╭─ Records supplied
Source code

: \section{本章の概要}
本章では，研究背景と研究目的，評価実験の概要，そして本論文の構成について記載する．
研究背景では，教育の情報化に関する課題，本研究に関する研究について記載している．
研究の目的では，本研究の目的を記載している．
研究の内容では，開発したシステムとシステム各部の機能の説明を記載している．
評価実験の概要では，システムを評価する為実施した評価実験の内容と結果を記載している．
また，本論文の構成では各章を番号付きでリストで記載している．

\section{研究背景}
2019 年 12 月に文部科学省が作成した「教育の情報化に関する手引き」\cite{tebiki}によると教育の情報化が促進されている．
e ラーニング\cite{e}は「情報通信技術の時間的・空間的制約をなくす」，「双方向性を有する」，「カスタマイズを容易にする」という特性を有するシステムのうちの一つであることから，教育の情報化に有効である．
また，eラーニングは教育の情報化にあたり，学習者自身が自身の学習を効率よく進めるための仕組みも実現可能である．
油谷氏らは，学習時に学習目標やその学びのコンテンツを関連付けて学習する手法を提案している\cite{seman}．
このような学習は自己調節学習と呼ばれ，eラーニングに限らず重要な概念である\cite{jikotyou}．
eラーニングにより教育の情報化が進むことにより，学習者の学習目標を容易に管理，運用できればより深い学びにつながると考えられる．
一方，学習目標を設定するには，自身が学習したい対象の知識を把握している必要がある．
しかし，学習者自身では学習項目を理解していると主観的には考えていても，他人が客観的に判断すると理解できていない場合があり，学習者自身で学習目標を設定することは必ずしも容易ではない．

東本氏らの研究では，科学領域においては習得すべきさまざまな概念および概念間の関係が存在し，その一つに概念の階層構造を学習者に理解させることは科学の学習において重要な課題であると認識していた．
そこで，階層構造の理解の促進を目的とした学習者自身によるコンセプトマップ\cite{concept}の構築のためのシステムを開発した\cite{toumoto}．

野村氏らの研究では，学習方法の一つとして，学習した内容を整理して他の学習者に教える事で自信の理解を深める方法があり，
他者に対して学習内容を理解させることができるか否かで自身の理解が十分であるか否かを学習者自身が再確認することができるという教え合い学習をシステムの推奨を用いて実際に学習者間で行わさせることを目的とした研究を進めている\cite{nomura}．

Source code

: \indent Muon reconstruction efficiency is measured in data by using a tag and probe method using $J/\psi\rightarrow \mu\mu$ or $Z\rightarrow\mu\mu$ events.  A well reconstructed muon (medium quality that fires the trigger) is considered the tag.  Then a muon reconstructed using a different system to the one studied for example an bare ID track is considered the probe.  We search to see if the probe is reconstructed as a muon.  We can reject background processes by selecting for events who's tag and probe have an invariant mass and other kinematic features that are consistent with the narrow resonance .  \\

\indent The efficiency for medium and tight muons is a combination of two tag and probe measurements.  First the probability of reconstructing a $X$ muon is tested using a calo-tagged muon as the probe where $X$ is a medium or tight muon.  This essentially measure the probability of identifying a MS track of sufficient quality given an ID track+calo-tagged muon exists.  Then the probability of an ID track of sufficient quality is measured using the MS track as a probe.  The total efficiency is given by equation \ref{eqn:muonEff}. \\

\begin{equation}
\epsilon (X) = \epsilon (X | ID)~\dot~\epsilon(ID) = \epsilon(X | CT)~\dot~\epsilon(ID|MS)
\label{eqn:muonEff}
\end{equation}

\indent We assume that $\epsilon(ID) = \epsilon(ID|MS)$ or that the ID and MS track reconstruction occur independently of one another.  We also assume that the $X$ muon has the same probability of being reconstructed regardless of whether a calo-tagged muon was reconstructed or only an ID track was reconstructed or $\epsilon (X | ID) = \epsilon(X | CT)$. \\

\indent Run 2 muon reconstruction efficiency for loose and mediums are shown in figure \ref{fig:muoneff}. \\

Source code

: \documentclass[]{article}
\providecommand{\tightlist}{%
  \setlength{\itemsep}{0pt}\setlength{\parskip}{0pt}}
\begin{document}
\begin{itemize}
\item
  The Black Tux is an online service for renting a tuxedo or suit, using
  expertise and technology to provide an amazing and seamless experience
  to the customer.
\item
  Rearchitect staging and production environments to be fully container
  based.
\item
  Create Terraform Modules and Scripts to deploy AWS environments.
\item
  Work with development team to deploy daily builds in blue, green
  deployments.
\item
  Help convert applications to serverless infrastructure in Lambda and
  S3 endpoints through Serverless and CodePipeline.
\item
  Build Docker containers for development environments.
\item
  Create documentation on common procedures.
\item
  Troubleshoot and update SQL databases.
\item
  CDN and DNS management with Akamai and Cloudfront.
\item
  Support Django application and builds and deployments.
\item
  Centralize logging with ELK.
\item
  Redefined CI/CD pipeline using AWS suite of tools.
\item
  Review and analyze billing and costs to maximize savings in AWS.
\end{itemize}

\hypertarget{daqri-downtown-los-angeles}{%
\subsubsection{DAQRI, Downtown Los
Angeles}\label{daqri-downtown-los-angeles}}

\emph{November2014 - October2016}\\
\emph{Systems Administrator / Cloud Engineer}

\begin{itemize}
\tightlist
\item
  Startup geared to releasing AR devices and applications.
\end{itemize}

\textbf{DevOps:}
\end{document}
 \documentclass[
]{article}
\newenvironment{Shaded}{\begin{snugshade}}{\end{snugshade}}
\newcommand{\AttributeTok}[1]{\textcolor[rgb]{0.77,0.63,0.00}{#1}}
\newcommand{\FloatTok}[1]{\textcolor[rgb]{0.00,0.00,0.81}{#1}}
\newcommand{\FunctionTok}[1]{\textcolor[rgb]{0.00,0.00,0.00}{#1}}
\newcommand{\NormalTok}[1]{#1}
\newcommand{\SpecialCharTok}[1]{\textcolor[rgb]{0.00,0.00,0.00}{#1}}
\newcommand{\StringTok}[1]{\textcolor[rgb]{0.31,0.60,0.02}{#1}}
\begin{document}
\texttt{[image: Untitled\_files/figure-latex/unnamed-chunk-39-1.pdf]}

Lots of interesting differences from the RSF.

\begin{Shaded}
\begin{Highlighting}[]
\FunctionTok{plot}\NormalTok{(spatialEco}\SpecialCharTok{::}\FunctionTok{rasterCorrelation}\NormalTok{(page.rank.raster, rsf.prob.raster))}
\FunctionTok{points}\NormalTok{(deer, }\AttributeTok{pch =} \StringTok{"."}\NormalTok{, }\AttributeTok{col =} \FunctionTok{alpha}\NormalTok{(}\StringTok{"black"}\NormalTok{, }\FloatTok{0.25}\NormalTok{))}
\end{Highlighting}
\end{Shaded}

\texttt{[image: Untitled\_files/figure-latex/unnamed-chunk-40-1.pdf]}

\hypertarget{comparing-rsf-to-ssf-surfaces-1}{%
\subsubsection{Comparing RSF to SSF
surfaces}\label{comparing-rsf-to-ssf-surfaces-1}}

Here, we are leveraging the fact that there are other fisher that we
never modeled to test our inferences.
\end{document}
╰─
Activity
Since only lines holding the word "measured" matter, count them in the data above and report the number alone.

Response
2